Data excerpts
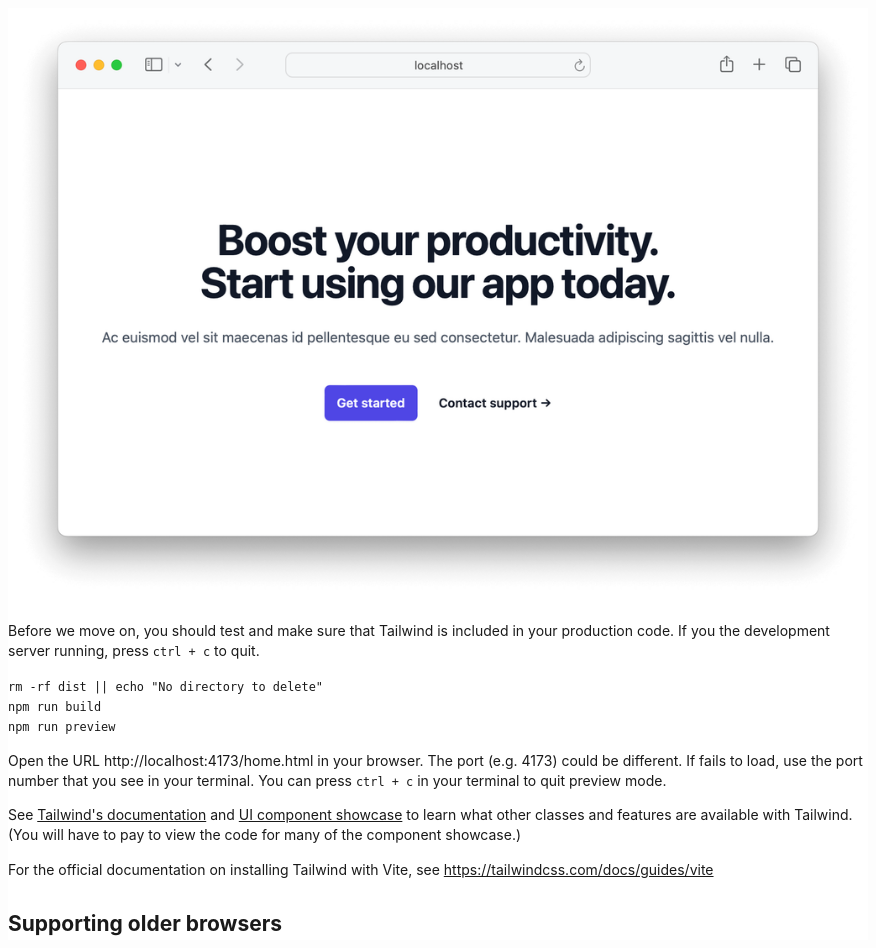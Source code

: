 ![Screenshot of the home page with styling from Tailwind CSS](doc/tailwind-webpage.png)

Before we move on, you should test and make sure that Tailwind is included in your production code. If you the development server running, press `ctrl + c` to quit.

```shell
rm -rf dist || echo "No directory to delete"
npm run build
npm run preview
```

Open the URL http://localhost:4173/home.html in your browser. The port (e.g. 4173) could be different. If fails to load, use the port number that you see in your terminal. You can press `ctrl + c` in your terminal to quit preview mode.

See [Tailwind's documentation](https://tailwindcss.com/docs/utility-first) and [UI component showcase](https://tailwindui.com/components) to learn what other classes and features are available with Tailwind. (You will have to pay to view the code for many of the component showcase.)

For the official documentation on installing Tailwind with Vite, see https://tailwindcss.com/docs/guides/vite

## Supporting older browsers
---
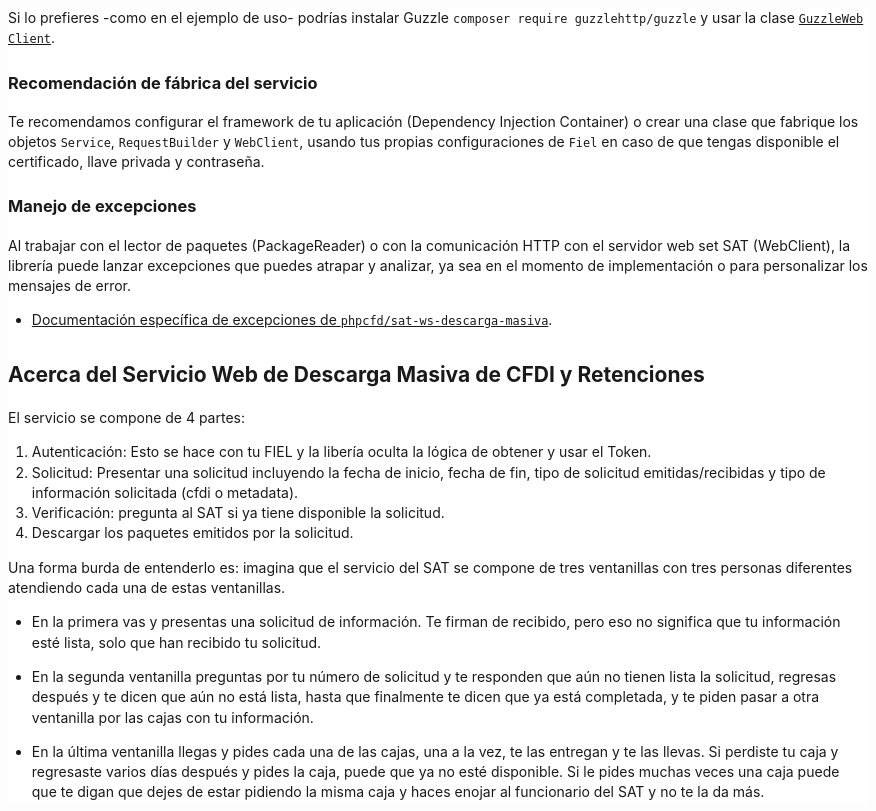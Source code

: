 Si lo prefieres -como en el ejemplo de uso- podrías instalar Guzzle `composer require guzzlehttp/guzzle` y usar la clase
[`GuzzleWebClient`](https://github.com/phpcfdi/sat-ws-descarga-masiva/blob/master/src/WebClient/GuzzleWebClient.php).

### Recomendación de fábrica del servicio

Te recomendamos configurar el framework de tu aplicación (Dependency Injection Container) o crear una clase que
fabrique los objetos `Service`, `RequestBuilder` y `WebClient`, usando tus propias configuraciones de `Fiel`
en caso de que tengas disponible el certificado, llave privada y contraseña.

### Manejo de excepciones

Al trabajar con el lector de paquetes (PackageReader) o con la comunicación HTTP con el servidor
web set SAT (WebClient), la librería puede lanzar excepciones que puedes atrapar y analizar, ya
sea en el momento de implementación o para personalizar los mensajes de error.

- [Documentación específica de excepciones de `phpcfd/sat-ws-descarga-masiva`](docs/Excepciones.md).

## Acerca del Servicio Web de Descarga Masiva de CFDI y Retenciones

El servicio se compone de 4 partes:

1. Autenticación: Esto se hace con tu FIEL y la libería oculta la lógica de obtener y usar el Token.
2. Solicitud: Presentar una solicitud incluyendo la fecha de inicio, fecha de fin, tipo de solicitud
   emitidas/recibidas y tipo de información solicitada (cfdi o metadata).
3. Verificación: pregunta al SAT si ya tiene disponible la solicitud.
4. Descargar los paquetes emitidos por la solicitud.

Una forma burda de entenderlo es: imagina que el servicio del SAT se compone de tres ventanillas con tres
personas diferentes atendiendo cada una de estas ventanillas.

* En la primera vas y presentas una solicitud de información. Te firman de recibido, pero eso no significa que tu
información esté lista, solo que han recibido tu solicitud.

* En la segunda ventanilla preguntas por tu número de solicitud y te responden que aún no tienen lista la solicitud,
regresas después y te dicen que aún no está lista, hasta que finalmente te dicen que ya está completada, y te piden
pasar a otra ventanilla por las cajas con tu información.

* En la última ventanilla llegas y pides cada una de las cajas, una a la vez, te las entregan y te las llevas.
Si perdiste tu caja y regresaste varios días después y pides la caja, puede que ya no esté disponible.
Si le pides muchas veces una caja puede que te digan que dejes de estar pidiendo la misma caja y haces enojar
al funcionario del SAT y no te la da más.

▶ **Work request**:
A single number is expected: how many lines in the entries above hold the word "excepciones".

▶ **Output of the exercise**:
3